+++ DATA EXTRACTS +++

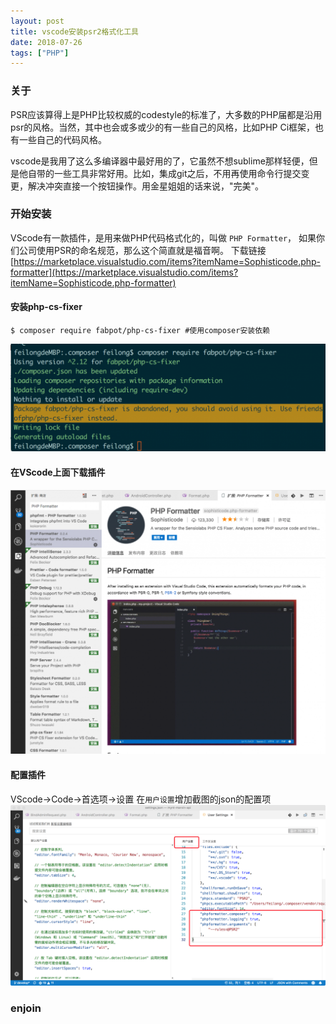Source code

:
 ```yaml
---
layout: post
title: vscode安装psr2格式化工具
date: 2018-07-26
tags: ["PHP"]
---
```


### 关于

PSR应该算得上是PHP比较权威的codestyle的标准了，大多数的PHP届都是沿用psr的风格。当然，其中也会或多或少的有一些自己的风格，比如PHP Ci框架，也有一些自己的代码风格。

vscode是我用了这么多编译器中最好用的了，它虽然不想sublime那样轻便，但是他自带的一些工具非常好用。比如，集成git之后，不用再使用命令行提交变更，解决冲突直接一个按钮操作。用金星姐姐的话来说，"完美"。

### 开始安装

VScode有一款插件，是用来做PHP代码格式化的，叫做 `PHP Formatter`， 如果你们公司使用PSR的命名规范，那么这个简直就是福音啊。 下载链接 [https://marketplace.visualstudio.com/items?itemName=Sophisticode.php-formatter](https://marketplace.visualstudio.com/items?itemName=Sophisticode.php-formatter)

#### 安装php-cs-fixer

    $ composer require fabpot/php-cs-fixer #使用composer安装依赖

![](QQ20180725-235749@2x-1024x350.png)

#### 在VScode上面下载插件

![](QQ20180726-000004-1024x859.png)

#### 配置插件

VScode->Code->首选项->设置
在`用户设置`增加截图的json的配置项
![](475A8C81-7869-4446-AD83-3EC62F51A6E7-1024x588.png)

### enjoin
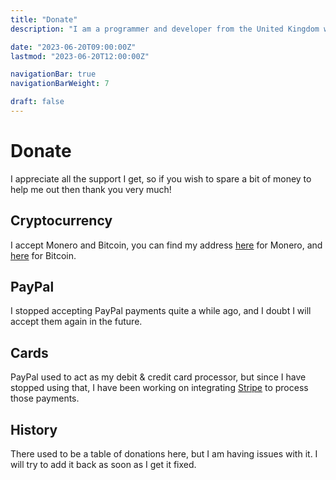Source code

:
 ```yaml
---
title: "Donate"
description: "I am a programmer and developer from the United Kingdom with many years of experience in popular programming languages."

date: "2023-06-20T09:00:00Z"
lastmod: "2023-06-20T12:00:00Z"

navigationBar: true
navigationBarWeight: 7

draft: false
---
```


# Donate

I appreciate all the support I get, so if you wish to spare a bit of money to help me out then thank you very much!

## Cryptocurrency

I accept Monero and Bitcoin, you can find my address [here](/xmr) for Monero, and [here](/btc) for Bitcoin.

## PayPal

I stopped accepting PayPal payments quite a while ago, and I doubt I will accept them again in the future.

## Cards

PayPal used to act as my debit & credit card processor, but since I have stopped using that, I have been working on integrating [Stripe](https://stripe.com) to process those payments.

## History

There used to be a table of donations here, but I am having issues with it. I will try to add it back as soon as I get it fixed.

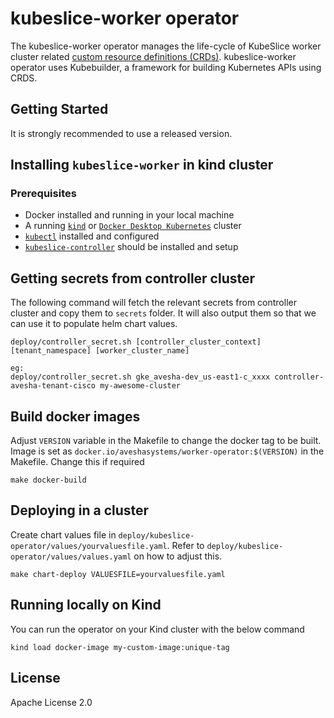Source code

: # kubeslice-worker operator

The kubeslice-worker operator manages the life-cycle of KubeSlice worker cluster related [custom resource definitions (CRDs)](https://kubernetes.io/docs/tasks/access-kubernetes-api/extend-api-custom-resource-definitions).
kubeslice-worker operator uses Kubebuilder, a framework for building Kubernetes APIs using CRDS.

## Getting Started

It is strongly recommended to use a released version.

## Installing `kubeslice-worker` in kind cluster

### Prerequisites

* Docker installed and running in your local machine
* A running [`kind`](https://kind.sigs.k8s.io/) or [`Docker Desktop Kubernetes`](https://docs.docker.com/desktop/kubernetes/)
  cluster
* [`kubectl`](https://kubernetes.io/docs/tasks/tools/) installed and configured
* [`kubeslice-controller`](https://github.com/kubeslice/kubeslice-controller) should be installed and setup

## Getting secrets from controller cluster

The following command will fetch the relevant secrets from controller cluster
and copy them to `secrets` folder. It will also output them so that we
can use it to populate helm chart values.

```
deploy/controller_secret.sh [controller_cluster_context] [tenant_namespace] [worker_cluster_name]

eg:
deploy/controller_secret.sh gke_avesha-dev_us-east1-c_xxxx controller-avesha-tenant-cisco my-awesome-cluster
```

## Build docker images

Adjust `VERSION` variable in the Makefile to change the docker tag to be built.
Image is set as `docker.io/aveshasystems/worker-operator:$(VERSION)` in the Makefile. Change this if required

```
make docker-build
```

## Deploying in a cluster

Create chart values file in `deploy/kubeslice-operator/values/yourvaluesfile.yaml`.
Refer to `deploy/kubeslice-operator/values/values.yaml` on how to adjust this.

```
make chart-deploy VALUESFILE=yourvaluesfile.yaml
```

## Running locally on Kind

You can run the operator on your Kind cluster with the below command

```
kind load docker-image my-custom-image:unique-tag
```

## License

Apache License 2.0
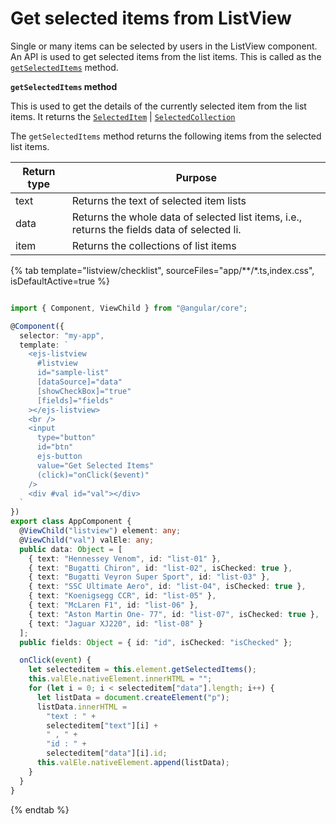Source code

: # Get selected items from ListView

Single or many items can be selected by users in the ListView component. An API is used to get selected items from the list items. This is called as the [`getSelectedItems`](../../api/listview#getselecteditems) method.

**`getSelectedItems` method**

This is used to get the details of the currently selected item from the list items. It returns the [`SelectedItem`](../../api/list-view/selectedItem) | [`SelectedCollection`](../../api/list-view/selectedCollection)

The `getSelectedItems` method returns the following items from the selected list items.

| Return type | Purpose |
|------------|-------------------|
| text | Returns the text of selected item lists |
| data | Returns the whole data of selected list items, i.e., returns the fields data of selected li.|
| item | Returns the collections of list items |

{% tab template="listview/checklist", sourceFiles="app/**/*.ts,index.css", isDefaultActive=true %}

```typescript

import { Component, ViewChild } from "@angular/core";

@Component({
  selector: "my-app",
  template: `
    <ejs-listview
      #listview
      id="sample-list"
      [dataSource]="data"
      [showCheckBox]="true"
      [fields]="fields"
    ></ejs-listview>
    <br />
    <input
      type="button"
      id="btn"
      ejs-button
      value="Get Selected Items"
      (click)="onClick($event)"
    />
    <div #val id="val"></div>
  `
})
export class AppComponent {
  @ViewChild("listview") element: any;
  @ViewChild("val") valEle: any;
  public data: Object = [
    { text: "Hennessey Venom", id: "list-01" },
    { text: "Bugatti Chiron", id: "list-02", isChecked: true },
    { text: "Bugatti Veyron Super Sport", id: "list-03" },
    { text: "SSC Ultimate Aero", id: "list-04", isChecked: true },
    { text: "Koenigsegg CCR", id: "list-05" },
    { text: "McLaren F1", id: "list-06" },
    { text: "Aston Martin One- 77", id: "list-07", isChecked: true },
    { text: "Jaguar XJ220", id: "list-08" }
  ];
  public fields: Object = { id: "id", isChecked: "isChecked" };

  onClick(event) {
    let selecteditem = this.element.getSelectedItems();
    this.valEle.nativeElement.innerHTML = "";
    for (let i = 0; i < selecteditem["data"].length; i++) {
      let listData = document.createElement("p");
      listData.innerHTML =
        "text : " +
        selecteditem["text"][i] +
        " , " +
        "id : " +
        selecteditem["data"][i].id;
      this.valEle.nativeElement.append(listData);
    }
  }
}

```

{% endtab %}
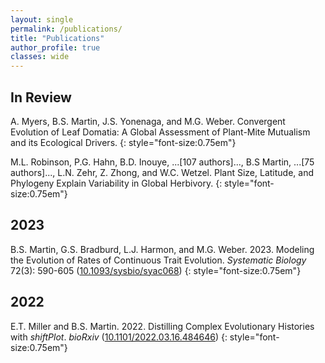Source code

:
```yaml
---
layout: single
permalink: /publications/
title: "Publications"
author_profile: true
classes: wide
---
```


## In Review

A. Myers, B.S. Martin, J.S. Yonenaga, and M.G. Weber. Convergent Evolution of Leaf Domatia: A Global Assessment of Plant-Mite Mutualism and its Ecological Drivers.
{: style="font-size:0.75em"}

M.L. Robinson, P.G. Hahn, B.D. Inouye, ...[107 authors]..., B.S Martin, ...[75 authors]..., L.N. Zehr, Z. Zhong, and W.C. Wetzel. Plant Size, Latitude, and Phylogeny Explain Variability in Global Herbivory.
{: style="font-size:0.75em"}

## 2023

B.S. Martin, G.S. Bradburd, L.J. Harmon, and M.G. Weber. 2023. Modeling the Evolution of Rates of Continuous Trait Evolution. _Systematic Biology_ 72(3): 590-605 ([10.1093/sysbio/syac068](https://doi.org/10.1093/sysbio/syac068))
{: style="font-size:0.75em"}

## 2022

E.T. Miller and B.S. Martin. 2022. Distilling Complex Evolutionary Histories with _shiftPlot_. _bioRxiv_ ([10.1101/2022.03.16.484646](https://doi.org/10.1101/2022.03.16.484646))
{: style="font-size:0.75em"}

+++

» **WHAT YOU WILL DO**
Every line in the entries above that mentions the word "used" must be shown.

» **THE COMPLETED TASK**
PayPal used to act as my debit & credit card processor, but since I have stopped using that, I have been working on integrating [Stripe](https://stripe.com) to process those payments.
There used to be a table of donations here, but I am having issues with it. I will try to add it back as soon as I get it fixed.
Single or many items can be selected by users in the ListView component. An API is used to get selected items from the list items. This is called as the [`getSelectedItems`](../../api/listview#getselecteditems) method.
This is used to get the details of the currently selected item from the list items. It returns the [`SelectedItem`](../../api/list-view/selectedItem) | [`SelectedCollection`](../../api/list-view/selectedCollection)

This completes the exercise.